Mahasiswa sering kali diidentikkan dengan kemampuan berpikirnya yang kritis terhadap suatu permasalahan seperti isu politik, ekonomi dan sosial. Selain itu, organisasi kemahasiswaan juga acap condong pada model demokrasi. Kendati demikian, menurut Ketua BEM Rema UPI 2020, Fatiha Khoirotunnisa Elfahmi, masih banyak organisasi kemahasiswaan di kampus yang melakukan diskriminasi terhadap perempuan.
“Organisasi kemahasiswaan condong pada model demokrasi namun masih banyak diskriminasi, padahal secara prinsip adil dan setara menjadi bagian yang sangat krusial,” Kata Fatiha saat Webinar Nasional DEMA UIN Banten.
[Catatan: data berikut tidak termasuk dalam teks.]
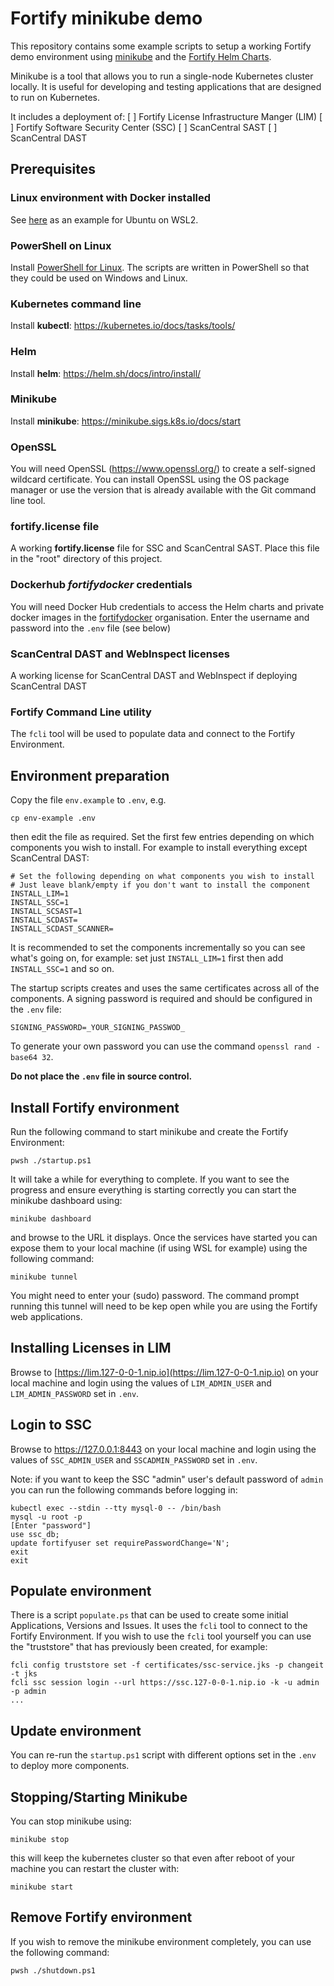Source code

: # Fortify minikube demo

This repository contains some example scripts to setup a working Fortify demo environment using [minikube](https://minikube.sigs.k8s.io/docs/)
and the [Fortify Helm Charts](https://github.com/fortify/helm3-charts). 

Minikube is a tool that allows you to run a single-node Kubernetes cluster locally. 
It is useful for developing and testing applications that are designed to run on Kubernetes.

It includes a deployment of:
 [ ] Fortify License Infrastructure Manger (LIM)
 [ ] Fortify Software Security Center (SSC)
 [ ] ScanCentral SAST
 [ ] ScanCentral DAST

## Prerequisites

### Linux environment with Docker installed

See [here](https://gist.github.com/wholroyd/748e09ca0b78897750791172b2abb051) as an example for Ubuntu on WSL2.

### PowerShell on Linux

Install [PowerShell for Linux](https://learn.microsoft.com/en-us/powershell/scripting/install/installing-powershell-on-linux?view=powershell-7.4).
The scripts are written in PowerShell so that they could be used on Windows and Linux.

### Kubernetes command line

Install **kubectl**: https://kubernetes.io/docs/tasks/tools/

### Helm

Install **helm**: https://helm.sh/docs/intro/install/

### Minikube

Install **minikube**: https://minikube.sigs.k8s.io/docs/start

### OpenSSL

You will need OpenSSL (https://www.openssl.org/) to create a self-signed wildcard certificate. You can install OpenSSL 
using the OS package manager or use the version that is already available with the Git command line tool.

### fortify.license file

A working **fortify.license** file for SSC and ScanCentral SAST.
Place this file in the "root" directory of this project.

### Dockerhub ***fortifydocker*** credentials

You will need Docker Hub credentials to access the Helm charts and private docker images in the [fortifydocker](https://hub.docker.com/u/fortifydocker) organisation.
Enter the username and password into the `.env` file (see below)

### ScanCentral DAST and WebInspect licenses

A working license for ScanCentral DAST and WebInspect if deploying ScanCentral DAST 

### Fortify Command Line utility

The `fcli` tool will be used to populate data and connect to the Fortify Environment.

## Environment preparation

Copy the file `env.example` to `.env`, e.g.

```
cp env-example .env
```

then edit the file as required. Set the first few entries depending on which components
you wish to install. For example to install everything except ScanCentral DAST:

```
# Set the following depending on what components you wish to install
# Just leave blank/empty if you don't want to install the component
INSTALL_LIM=1
INSTALL_SSC=1
INSTALL_SCSAST=1
INSTALL_SCDAST=
INSTALL_SCDAST_SCANNER=
```

It is recommended to set the components incrementally so you can see what's going on,
for example: set just `INSTALL_LIM=1` first then add `INSTALL_SSC=1` and so on.

The startup scripts creates and uses the same certificates across all of the components.
A signing password is required and should be configured in the `.env` file:

```
SIGNING_PASSWORD=_YOUR_SIGNING_PASSWOD_
```

To generate your own password you can use the command `openssl rand -base64 32`.

**Do not place the `.env` file in source control.**

## Install Fortify environment

Run the following command to start minikube and create the Fortify Environment:

```aidl
pwsh ./startup.ps1
```

It will take a while for everything to complete. If you want to see the progress and ensure everything
is starting correctly you can start the minikube dashboard using:

```aidl
minikube dashboard
```

and browse to the URL it displays. Once the services have started you can expose them to your local
machine (if using WSL for example) using the following command:

```
minikube tunnel
```

You might need to enter your (sudo) password. 
The command prompt running this tunnel will need to be kep open while you are using the Fortify web applications.

## Installing Licenses in LIM

Browse to [https://lim.127-0-0-1.nip.io](https://lim.127-0-0-1.nip.io) on your local machine and login using the 
values of `LIM_ADMIN_USER` and `LIM_ADMIN_PASSWORD` set in `.env`.

## Login to SSC

Browse to https://127.0.0.1:8443 on your local machine and login using the values of `SSC_ADMIN_USER` and
`SSCADMIN_PASSWORD` set in `.env`.

Note: if you want to keep the SSC "admin" user's default password of `admin` you can run the following commands
before logging in:

```aidl
kubectl exec --stdin --tty mysql-0 -- /bin/bash
mysql -u root -p 
[Enter "password"]
use ssc_db; 
update fortifyuser set requirePasswordChange='N';
exit
exit
```

## Populate environment

There is a script `populate.ps` that can be used to create some initial Applications, Versions and Issues.
It uses the `fcli` tool to connect to the Fortify Environment. If you wish to use the `fcli` tool yourself
you can use the "truststore" that has previously been created, for example:

```
fcli config truststore set -f certificates/ssc-service.jks -p changeit -t jks
fcli ssc session login --url https://ssc.127-0-0-1.nip.io -k -u admin -p admin
...
```

## Update environment

You can re-run the `startup.ps1` script with different options set in the `.env` to deploy more components.

## Stopping/Starting Minikube

You can stop minikube using:

```
minikube stop
```

this will keep the kubernetes cluster so that even after reboot of your machine you can restart the cluster with:

```
minikube start
```

## Remove Fortify environment

If you wish to remove the minikube environment completely, you can use the following command:

```aidl
pwsh ./shutdown.ps1
```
Menurutnya, diskriminasi terhadap perempuan tidak hanya terjadi di lingkungan sekitar saja, di dalam lingkungan kampus pun seorang perempuan masih dianggap rendah. Salah satu contoh menurutnya adalah dalam menentukan jabatan suatu organisasi, jarang sekali organisasi kemahasiswaan dipimpin oleh perempuan. Fatiha mengatakan, di era modern seperti sekarang ini seorang perempuan harus berani menonjolkan kapasitas dan kapabilitasnya di semua lini kehidupan.
“Banyaknya porsi yang tidak seimbang, sehingga perempuan sulit memimpin pucuk tertinggi organisasi seperti jabatan ketua. Di era yang modern ini harusnya perempuan menonjolkan kapasitas, kapabilitas dan kredibilitas,”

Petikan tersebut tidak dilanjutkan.